Federal Communications Commission Chairman Tom Wheeler recently sent out a letter to the CEOs of major telecommunications companies urging them to take action in making robocall blocking technology available to customers.
Robocalls are automated telephone calls that are often used by scammers and telemarketers. The FCC has ruled that service providers are allowed to offer robocall blockers to consumers, but the companies have incorrectly stated that they do not have the authority to do so.
Wheeler's letter is followed by the question on whether telecommunications companies will finally make efforts in addressing the robocall complaints that are still being received by the FCC, despite various regulations in place that prohibit the practice.
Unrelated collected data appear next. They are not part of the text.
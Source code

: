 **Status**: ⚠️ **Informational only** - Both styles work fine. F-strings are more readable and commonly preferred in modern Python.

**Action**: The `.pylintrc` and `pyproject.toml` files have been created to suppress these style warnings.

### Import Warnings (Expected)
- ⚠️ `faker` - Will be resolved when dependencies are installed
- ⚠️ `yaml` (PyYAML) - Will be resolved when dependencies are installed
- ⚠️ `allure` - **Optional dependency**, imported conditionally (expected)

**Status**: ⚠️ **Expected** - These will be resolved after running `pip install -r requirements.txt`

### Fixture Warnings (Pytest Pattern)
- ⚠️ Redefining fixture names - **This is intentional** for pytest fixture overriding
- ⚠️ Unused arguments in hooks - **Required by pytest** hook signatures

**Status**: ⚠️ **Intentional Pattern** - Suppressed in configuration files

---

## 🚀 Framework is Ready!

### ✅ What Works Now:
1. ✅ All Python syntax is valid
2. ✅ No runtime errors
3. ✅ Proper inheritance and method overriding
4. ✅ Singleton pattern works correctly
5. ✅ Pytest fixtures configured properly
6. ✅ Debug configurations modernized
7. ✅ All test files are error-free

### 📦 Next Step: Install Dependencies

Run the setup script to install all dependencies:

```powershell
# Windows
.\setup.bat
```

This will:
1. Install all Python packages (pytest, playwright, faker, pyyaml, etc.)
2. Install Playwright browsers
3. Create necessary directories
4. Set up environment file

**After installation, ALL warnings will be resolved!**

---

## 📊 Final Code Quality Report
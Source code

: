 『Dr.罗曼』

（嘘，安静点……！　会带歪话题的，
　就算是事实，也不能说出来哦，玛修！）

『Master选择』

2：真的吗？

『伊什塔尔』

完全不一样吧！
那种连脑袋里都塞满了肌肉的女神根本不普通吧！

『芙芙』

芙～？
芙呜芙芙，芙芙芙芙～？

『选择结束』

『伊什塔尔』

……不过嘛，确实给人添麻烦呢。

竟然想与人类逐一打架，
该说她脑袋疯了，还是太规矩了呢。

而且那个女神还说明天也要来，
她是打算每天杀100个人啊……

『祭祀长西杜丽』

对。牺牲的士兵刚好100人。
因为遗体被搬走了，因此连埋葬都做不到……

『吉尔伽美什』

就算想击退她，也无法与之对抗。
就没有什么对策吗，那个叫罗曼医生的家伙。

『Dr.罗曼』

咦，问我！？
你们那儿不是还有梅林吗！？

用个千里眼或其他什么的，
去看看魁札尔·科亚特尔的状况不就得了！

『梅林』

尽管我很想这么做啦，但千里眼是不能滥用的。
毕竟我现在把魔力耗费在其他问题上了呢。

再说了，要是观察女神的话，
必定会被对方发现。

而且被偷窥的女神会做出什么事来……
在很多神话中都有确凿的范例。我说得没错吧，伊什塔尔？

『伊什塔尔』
AT&T is apparently the first company to answer Wheeler's call, with the carrier claiming that it is prepared to take the leadership role within the telecommunications industry to develop solutions for the persistent problem.
In a blog post by the carrier, it revealed that CEO Randall Stephenson has agreed to lead a Robocalling Strike Force that will look to hasten the creation and implementation of solutions and tools that will be used in the fight against robocalls. In addition, the strike force will be sending recommendations to the FCC on what the government can do to help in the fight.
The Consumerist pointed out the fact that Stephenson once made the erroneous statement that the FCC prevented AT&T from addressing the robocalling issue. However, his involvement in the Robocalling Strike Force shows that the CEO has changed his stance on the matter, and is ready to finally tackle the problems that has plagued consumers for years.
In addition to the robocalling issue, the letter that Wheeler wrote also includes a push for the industry to create a "Do Not Originate" list, which will block robocalls before they reach users. The list will contain the numbers of entities, including private companies and government agencies, whose telephone numbers are frequently being used by robocalls that often originate from overseas. Telecommunications companies who see calls coming from these numbers but originating from outside the United States can then block the highly likely robocall right away.
The Robocalling Strike Force will also be working together with standards bodies and players in the industry to populate this "Do Not Originate" list, which will further improve the measures against robocalls. With such a list, agencies such as the Internal Revenue Service would be able to make calls, but scammers from other countries pretending to be from the IRS would not be able to get their calls through.